De gemeenten in West-Brabant hebben op deze situatie geanticipeerd (2011) door zelf
met een bod te komen van 2*100 MW (100 verspreid en 100 langs de A16)
. Dat is daarna afgekaart.
Het project Kabeljauwbeek, voorgedragen door de gemeente Woensdrecht, draaide eerst niet mee in de taakstelling omdat de windmolens op die locatie de defensieradar
van Woensdrecht zouden storen. Dat probleem is in juli 2011 softwarematig opgelost, waardoor het Woensdrechtse plan alsnog aan het pakket is toegevoegd. Ook dat is in 2011 politiek afgekaart.
Zoals wel vaker werden de hoofden heter toen de feitelijke uitvoering van het plan naderbij kwam. “Kabeljauwbeek” betekent vijf hoge turbines van samen 10 tot 12,5 MW. Ze zijn inderdaad hoog: de ashoogte wordt 100 tot 105 m.
Ze staan vlak langs het Schelde-Rijn kanaal dat hier de grens met Belgie vormt. Aan de andere kant van het kanaal begint het Antwerpse havengebied en aan de Nederlandse kant ligt een dunbevolkte polder. De woonkernen liggen aan de andere kant van de A4 op minstens 2 kilometer afstand van de meest oostelijke van de vijf molens. Voor dit soort projecten is een Milieu Effect Rapport nodig (MER). Die is
uitgevoerd en staat met bijlagen op de site van de gemeente Woensdrecht. De boodschap is dat er geen probleem is. Er worden niet op grote schaal vogels en vleermuizen vermoord en om de schaarse
woningen in de buurt niet met teveel slagschaduw op te zadelen, worden drie van de vijf molens 40 uur per jaar stilgezet. Het geluid reikt juridisch tot ca 500 m en voor die tijd is de A4 al een grotere geluidsbron.
Zakelijk beschouwd is het enige probleem met de turbines dat men er tegen aan kijkt, vanuit Nederland met het Antwerpse havengebied op de achtergrond.

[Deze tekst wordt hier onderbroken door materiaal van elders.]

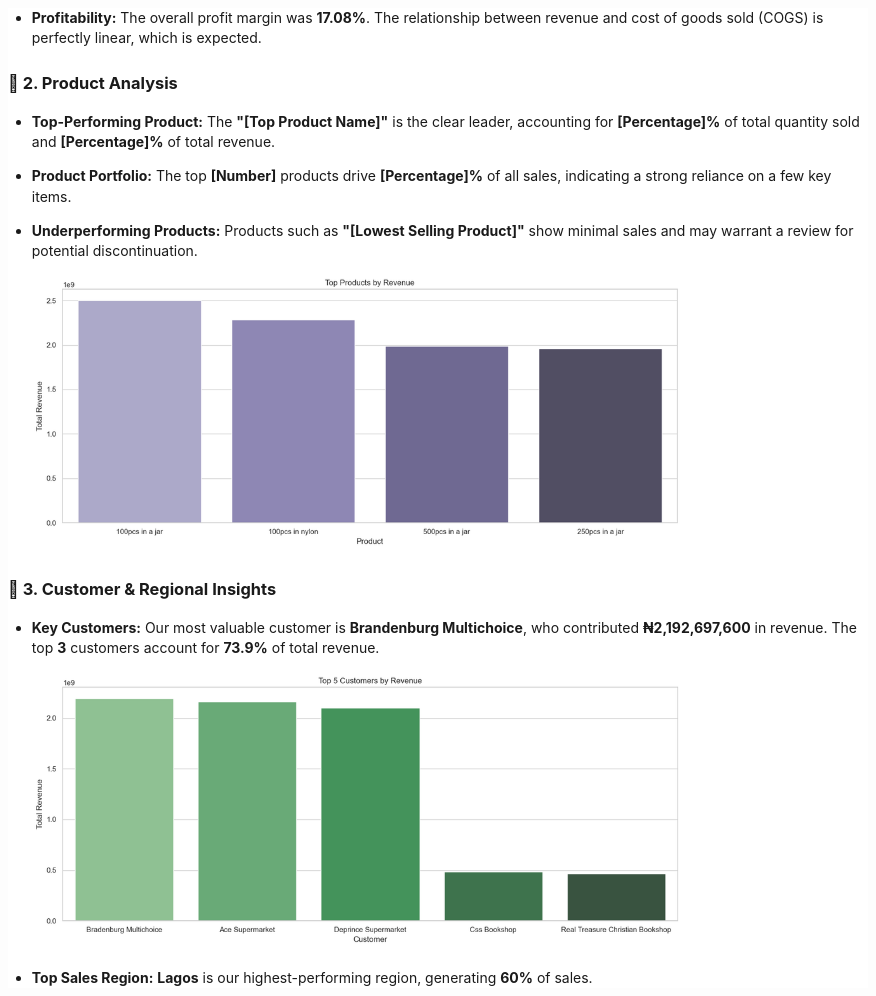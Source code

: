 * **Profitability:** The overall profit margin was **17.08%**. The relationship between revenue and cost of goods sold (COGS) is perfectly linear, which is expected.

### 🥖 **2. Product Analysis**

* **Top-Performing Product:** The **"[Top Product Name]"** is the clear leader, accounting for **[Percentage]%** of total quantity sold and **[Percentage]%** of total revenue.
* **Product Portfolio:** The top **[Number]** products drive **[Percentage]%** of all sales, indicating a strong reliance on a few key items.
* **Underperforming Products:** Products such as **"[Lowest Selling Product]"** show minimal sales and may warrant a review for potential discontinuation.


    <img src="images\product_analysis.png" alt="Sales Trend" width="650"/>

### 👥 **3. Customer & Regional Insights**

* **Key Customers:** Our most valuable customer is **Brandenburg Multichoice**, who contributed **₦2,192,697,600** in revenue. The top **3** customers account for **73.9%** of total revenue.
    
    
    <img src="images\customer_insights.png" alt="Sales Trend" width="650"/>
* **Top Sales Region:** **Lagos** is our highest-performing region, generating **60%** of sales.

De SP is het dan ook niet eens met de milieuvereniging Namiro en heeft moeite met een toonzetting als “windmolens zijn gehaktmolens die op grote hoogte dieren vermorzelen”. Verder meent Namiro in het hoofd van de kolgans te kunnen kijken – “een van de algemeenste in Nederland
overwinterende ganzen” aldus de Vogelbescherming. Die zouden door
de turbines gaan verkassen naar het veldje van de buren.
Het vogelverhaal is niet waar. Dat is wetenschappelijk uitgezocht. Als je goed zoekt, vind je wel eens een dode vogel onder een windturbine. Meestal niet en in elk geval geen stapels lijken. Integendeel. Als alle fossiele centrales door windturbines zouden kunnen worden vervangen, zou dat
wereldwijd 70 miljoen vogels het leven redden. Uit een studie van Mike Barnard in Renew Economy:” Jaarlijks sterven wereldwijd 100 miljoen of meer vogels door tegen ramen te vliegen,
onze lieve huiskatten zijn goed voor 500 miljoen dode vogels per jaar, hoogspanningsdraden voor 174 miljoen, pesticiden voor minstens 74 miljoen en auto's voor 60 miljoen. Windmolens kosten, wereldwijd,
waarschijnlijk 150.000 vogellevens (=0,15 miljoen)”.
Barnard heeft nog meer cijfers, grafieken en verwijzingen naar oorspronkelijke onderzoeksrapporten op
http://reneweconomy.com.au/2012/want-to-save-70-million-birds-a-year-build-more-wind-farms-18274 .
De SP meent dat individuele windenergieprojecten op een zakelijke manier bekeken moet worden. De gangbare MER-procedure is daartoe het middel.
Verder meent de SP dat de financiele afwikkeling met de omwonenden afdoende
geregeld moet zijn. Een eventuele planschadeprocedure moet niet kleingeestig aangepakt worden en omwonenden moeten in de gelegenheid gesteld worden financieel te participeren in het project, waarbij de
coöperatieve vorm bij de SP een streepje voor heeft.
Er valt niet aan te ontkomen dat je tegen de windturbines aankijkt. De beste insteek is
een goede ruimtelijke ordening met aandacht voor landschapsarchitectuur.